Should the standard include the new chapter 13. Robustness Principle as suggested in draft-ietf-mhtml-spec-07 or should this chapter be put into the informational draft draft-ietf-mhtml-info or not be published at all.
Note: The present work in the IETF DRUMS working group, where
this kind of information, under the title "4. Obsolete Syntax" is included in the standard-to-be draft-ietf-drums-msg-fmt.
Every single subchapter in chapter 13. Robustness Principle is controversial and we should decide for or against having it (this applies whether this chapter goes into the standard or the informational document).
Should liberal implementations accept input where the type parameter is wrong or omitted?

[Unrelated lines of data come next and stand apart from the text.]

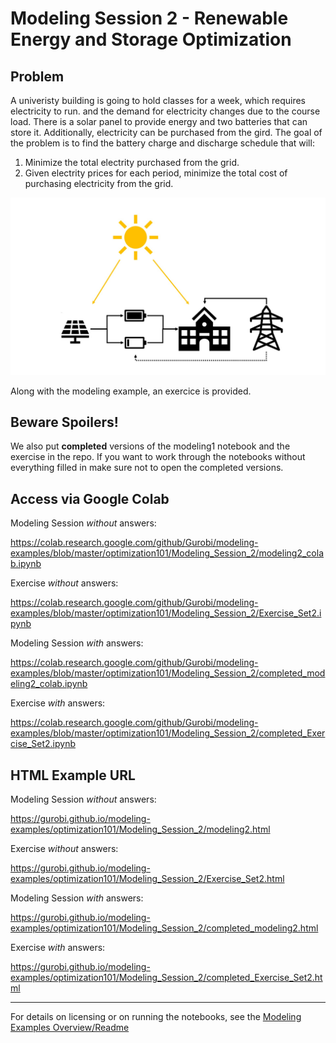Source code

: # Modeling Session 2 - Renewable Energy and Storage Optimization

## Problem
A univeristy building is going to hold classes for a week, which requires electricity to run. and the demand for electricity changes due to the course load. There is a solar panel to provide energy and two batteries that can store it. Additionally, electricity can be purchased from the gird. The goal of the problem is to find the battery charge and discharge schedule that will:
1. Minimize the total electrity purchased from the grid.
2. Given electrity prices for each period, minimize the total cost of purchasing electricity from the grid. 

<img src="modeling2_pic.jpg" alt="Markdown Monster icon"/>

Along with the modeling example, an exercice is provided.


## Beware Spoilers!
We also put **completed** versions of the modeling1 notebook and the exercise in the repo. If you want to work through the notebooks without everything filled in make sure not to open the completed versions.

## Access via Google Colab

Modeling Session *without* answers:

https://colab.research.google.com/github/Gurobi/modeling-examples/blob/master/optimization101/Modeling_Session_2/modeling2_colab.ipynb

Exercise *without* answers:

https://colab.research.google.com/github/Gurobi/modeling-examples/blob/master/optimization101/Modeling_Session_2/Exercise_Set2.ipynb

Modeling Session *with* answers:

https://colab.research.google.com/github/Gurobi/modeling-examples/blob/master/optimization101/Modeling_Session_2/completed_modeling2_colab.ipynb

Exercise *with* answers:

https://colab.research.google.com/github/Gurobi/modeling-examples/blob/master/optimization101/Modeling_Session_2/completed_Exercise_Set2.ipynb

## HTML Example URL

Modeling Session *without* answers:

https://gurobi.github.io/modeling-examples/optimization101/Modeling_Session_2/modeling2.html

Exercise *without* answers:

https://gurobi.github.io/modeling-examples/optimization101/Modeling_Session_2/Exercise_Set2.html

Modeling Session *with* answers:

https://gurobi.github.io/modeling-examples/optimization101/Modeling_Session_2/completed_modeling2.html

Exercise *with* answers:

https://gurobi.github.io/modeling-examples/optimization101/Modeling_Session_2/completed_Exercise_Set2.html

----
For details on licensing or on running the notebooks, see the [Modeling Examples Overview/Readme](https://github.com/Gurobi/modeling-examples/)

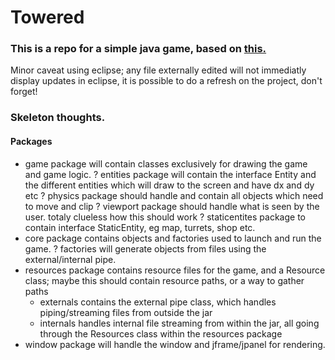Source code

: Towered
=======
### This is a repo for a simple java game, based on <a href="http://towered.blogspot.com">this.</a>

Minor caveat using eclipse; any file externally edited will not immediatly display updates in eclipse, it is possible to
do a refresh on the project, don't forget!

### Skeleton thoughts.

#### Packages
 - game package will contain classes exclusively for drawing the game and game logic.
    ? entities package will contain the interface Entity and the different entities which will draw to the screen and have dx and dy etc
    ? physics package should handle and contain all objects which need to move and clip
    ? viewport package should handle what is seen by the user. totaly clueless how this should work
    ? staticentites package to contain interface StaticEntity, eg map, turrets, shop etc. 
 - core package contains objects and factories used to launch and run the game.
    ? factories will generate objects from files using the external/internal pipe.
 - resources package contains resource files for the game, and a Resource class; maybe this should contain resource paths, or a way to gather paths
    - externals contains the external pipe class, which handles piping/streaming files from outside the jar
    - internals handles internal file streaming from within the jar, all going through the Resources class within the resources package
 - window package will handle the window and jframe/jpanel for rendering.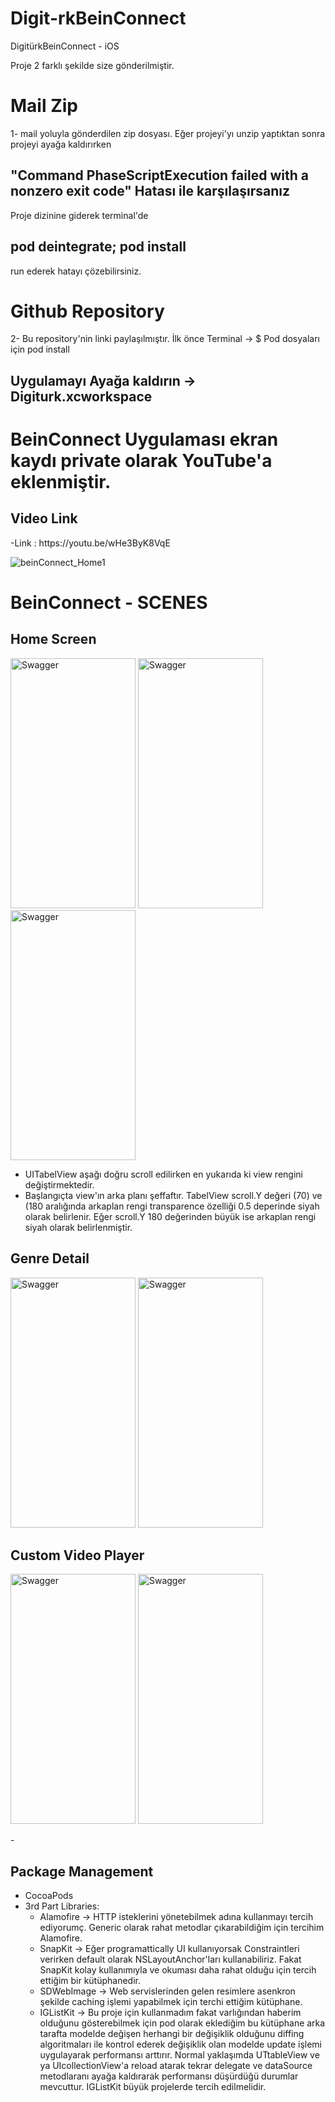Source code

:# Digit-rkBeinConnect
DigitürkBeinConnect - iOS

Proje 2 farklı şekilde size gönderilmiştir.

<h1>Mail Zip </h1>   
1- mail yoluyla gönderdilen zip dosyası.
Eğer projeyi'yı unzip yaptıktan sonra projeyi ayağa kaldırırken 

"Command PhaseScriptExecution failed with a nonzero exit code" 
Hatası ile karşılaşırsanız
 -
Proje dizinine giderek terminal'de 

pod deintegrate; pod install
-
run ederek hatayı çözebilirsiniz.


<h1>Github Repository</h1>   
2- Bu repository'nin linki paylaşılmıştır.
İlk önce Terminal -> $ Pod dosyaları için pod install  

  Uygulamayı  Ayağa kaldırın ->  Digiturk.xcworkspace 
 -
  # BeinConnect Uygulaması ekran kaydı private olarak  YouTube'a eklenmiştir.
<h2>Video Link</h2>   
   -Link :  https://youtu.be/wHe3ByK8VqE

![beinConnect_Home1]()

 # BeinConnect - SCENES
<h2>Home Screen</h2>
<img src="https://github.com/nbaciyarkin/Digit-rkBeinConnect/assets/60100510/1bb6bf4f-2f12-4649-abca-dd0b79691418.png" alt="Swagger" width="200" height="400"/>
<img src="https://github.com/nbaciyarkin/Digit-rkBeinConnect/assets/60100510/f4133ac2-f35e-4fdd-bc52-dff2cc29171bc.png" alt="Swagger" width="200" height="400"/>
<img src="https://github.com/nbaciyarkin/Digit-rkBeinConnect/assets/60100510/aea14c72-d8fd-4700-bea6-79492ac30eb9.png" alt="Swagger" width="200" height="400"/>

  - UITabelView aşağı doğru scroll edilirken en yukarıda ki view rengini değiştirmektedir.
  - Başlangıçta view'ın arka planı şeffaftır. TabelView scroll.Y değeri (70) ve (180 aralığında arkaplan rengi transparence özelliği 0.5 deperinde siyah olarak belirlenir. Eğer scroll.Y 180 değerinden büyük ise arkaplan rengi siyah olarak belirlenmiştir.

<h2>Genre Detail</h2>
<img src="https://user-images.githubusercontent.com/60100510/222154620-fd13c06a-86ac-4bd4-8167-2b9b0d9d9c72.png" alt="Swagger" width="200" height="400"/>     
<img src="https://github.com/nbaciyarkin/Digit-rkBeinConnect/assets/60100510/64b1628d-a601-40ea-bab9-0dbf057cfad3.png" alt="Swagger" width="200" height="400"/>

<h2>Custom Video Player</h2>

<img src="https://github.com/nbaciyarkin/Digit-rkBeinConnect/assets/60100510/a25c4073-6b5f-4258-8919-169affbb9694.png" alt="Swagger" width="200" height="400"/>

<img src="https://github.com/nbaciyarkin/Digit-rkBeinConnect/assets/60100510/7cbdcb93-a16d-4746-9d79-cf7e93502bf4.png" alt="Swagger" width="200" height="400"/>

 -<h2>Package Management</h2> 
  - CocoaPods
   - 3rd Part Libraries:
     - Alamofire -> HTTP isteklerini yönetebilmek adına kullanmayı tercih ediyorumç. Generic olarak rahat metodlar çıkarabildiğim için tercihim Alamofire.
     - SnapKit -> Eğer programattically UI kullanıyorsak Constraintleri verirken default olarak  NSLayoutAnchor'ları kullanabiliriz. Fakat SnapKit kolay kullanımıyla ve okuması daha rahat olduğu için tercih ettiğim bir kütüphanedir.
     - SDWebImage -> Web servislerinden gelen resimlere asenkron şekilde caching işlemi yapabilmek için terchi ettiğim kütüphane.
     - IGListKit -> Bu proje için kullanmadım fakat varlığından haberim olduğunu gösterebilmek için pod olarak eklediğim bu kütüphane arka tarafta modelde değişen herhangi bir değişiklik olduğunu diffing algoritmaları ile kontrol ederek değişiklik olan modelde update işlemi uygulayarak performansı arttırır. Normal yaklaşımda UTtableView ve ya UIcollectionView'a reload atarak tekrar delegate ve dataSource metodlaranı ayağa kaldırarak performansı düşürdüğü durumlar mevcuttur. IGListKit büyük projelerde tercih edilmelidir.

Should liberal implementations accept input where the type parameter is not quoted?
Should liberal implementations accept input where the start parameter is not quoted with angle brackets?
Should liberal implementations accept and try to use, if necessary, Content-Base and Content-Location headers in multipart headings.
Any reason to change this passage in RFC 2110 section 4.1:
These two headers are valid only for exactly the content heading or message heading where they occurs and its text. They are thus not valid for the parts inside multipart headings, and are thus meaningless in multipart headings.
Can some of the implementors, who have executable code which can check examples, provide better examples? By better examples I mean examples with both are correct and which clarify the controversial points.
Is it time now to publish draft-ietf-mhtml-info-06.txt as an informational RFC?